True but I had more trouble with her swing.

:rolleyes:

What? You don’t think it was economic reasons behind casting Keanu Reeves and Denzel Washington as brothers in Much Ado About Nothing? Or John Wayne as Genghis Khan? How about, oh, I dunno, Tom Cruise as Jack Preacher?

Why the rolleyes? Seems like a reasonable enough opinion.

Jose Ferrer as Toulouse Lautrec in Molin Rouge. He sometimes walked on his knees to play the diminutive artist.

Morgan Freeman as the middle-aged Caucasin Irish redheaded Ellis “Red” Redding in The Shawshank Redemption. When I tell people who haven’t read the Stephen King novella his description of the character, their mouths literally fall open.

Paulina Porizkova played Golda Meir in an sketch on SNL.

About 5’4"-5’5" (depends on who you ask). So, a difference of almost 1’…

Randle Patrick McMurphy was a burly, ruddy, red-haired Irishman, but somehow the lanky, dark-haired Jack Nicholson was able to breathe life into the character on his own.

Similarly, tall, blond, handsome Paul Bettany as small, dark, “reptilian”-looking Stephen Maturin in Master and Commander. I enjoyed his performance, mainly because I’ve always just ignored O’Brien’s description of Stephen, and I think Bettany got the tone right.

First example that springs to mind is Tim Curry as the Lord of Darkness in Legend. In real life Tim Curry is a normal man; in Legend he is a muscular, eight-foot-tall colossus with gigantic horns. It’s a very impressive make-up/prosthetic/direction job. It would probably have been easier to cast a tall bodybuilder and dub him with Tim Curry’s voice, and although he was one of the few bright spots in that film I’m eternally puzzled as to why they cast him in the role.

I mean, it’s as if they decided to have Kevin Spacey as… I dunno, Grand Admiral Thrawn in a hypothetical future Star Wars film.
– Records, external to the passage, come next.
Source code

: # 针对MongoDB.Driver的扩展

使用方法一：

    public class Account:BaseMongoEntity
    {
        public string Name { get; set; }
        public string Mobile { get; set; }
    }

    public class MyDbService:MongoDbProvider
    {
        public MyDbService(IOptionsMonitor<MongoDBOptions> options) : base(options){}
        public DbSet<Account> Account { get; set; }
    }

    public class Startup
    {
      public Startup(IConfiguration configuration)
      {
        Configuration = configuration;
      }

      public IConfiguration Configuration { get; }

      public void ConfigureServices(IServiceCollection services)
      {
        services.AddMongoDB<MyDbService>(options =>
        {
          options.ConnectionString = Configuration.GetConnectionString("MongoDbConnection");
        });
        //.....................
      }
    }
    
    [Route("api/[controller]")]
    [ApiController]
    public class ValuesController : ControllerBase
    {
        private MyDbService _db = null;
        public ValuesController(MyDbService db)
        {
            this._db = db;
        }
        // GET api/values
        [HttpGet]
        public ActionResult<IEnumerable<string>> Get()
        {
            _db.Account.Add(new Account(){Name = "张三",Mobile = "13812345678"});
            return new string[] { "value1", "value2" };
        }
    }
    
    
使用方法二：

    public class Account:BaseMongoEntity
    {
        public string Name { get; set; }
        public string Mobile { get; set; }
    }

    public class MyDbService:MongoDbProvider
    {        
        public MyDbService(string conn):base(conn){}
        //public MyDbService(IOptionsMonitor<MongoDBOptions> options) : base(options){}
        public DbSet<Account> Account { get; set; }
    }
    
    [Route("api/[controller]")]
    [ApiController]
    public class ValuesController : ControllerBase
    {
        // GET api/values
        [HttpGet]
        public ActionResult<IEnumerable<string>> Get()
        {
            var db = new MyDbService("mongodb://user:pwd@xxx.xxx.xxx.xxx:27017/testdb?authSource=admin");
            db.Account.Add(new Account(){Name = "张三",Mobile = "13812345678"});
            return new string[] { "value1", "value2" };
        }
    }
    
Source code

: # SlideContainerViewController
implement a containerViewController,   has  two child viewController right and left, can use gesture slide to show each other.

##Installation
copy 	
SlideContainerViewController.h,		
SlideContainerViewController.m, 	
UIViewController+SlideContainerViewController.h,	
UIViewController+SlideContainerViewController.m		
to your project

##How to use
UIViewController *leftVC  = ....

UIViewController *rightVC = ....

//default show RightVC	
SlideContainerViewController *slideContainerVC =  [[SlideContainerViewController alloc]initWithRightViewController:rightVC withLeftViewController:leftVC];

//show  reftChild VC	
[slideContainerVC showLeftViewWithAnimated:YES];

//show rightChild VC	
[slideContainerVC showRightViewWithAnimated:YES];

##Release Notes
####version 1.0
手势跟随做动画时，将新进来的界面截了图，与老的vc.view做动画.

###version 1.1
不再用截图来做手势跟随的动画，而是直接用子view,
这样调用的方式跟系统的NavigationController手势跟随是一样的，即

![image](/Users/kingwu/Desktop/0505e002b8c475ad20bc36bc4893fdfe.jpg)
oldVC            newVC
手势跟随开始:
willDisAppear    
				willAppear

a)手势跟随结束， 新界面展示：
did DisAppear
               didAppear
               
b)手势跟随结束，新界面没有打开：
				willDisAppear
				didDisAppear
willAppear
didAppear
Although on further reflection he would probably work in the role. They’d just have to paint him blue every day.

That’s a great example, Ashley Pomeroy. I really enjoyed Curry’s performance, although I wonder if he suffered headaches or neck pain from wearing those horns.

In this clip, I noticed that Curry is never shown face-to-face in the same scene with Mia Sara. I don’t know much about film making, but it seems to me that this allow each actor to alter their eye lines up/down from where they would normally be. This gives the impression that Curry is speaking down to her from his character’s eight foot height, and she likewise speaks “up” to Curry. I wonder if Curry stood on a box, or if he just spoke his lines to a spot on the floor. The camera mostly shoots Curry from below as if the audience, too, would always be looking up at him.

<<Insert Tom Cruise short joke here>>

In the comics. In the movies, he’s exactly as shown.

50 Cent in All Things Fall Apart

Christian Bale in The Machinist

Tom Hanks as Jim Lovell in Apollo 13. Antony Quinn as Richard Nixon in Nixon.

Meryl Streep as the rabbi in Angels In America.

How about Peter O’Toole as T.E. Lawrence in Lawrence of Arabia? The real Lawrence was not 6’2" tall, unlike the actor playing him in the film.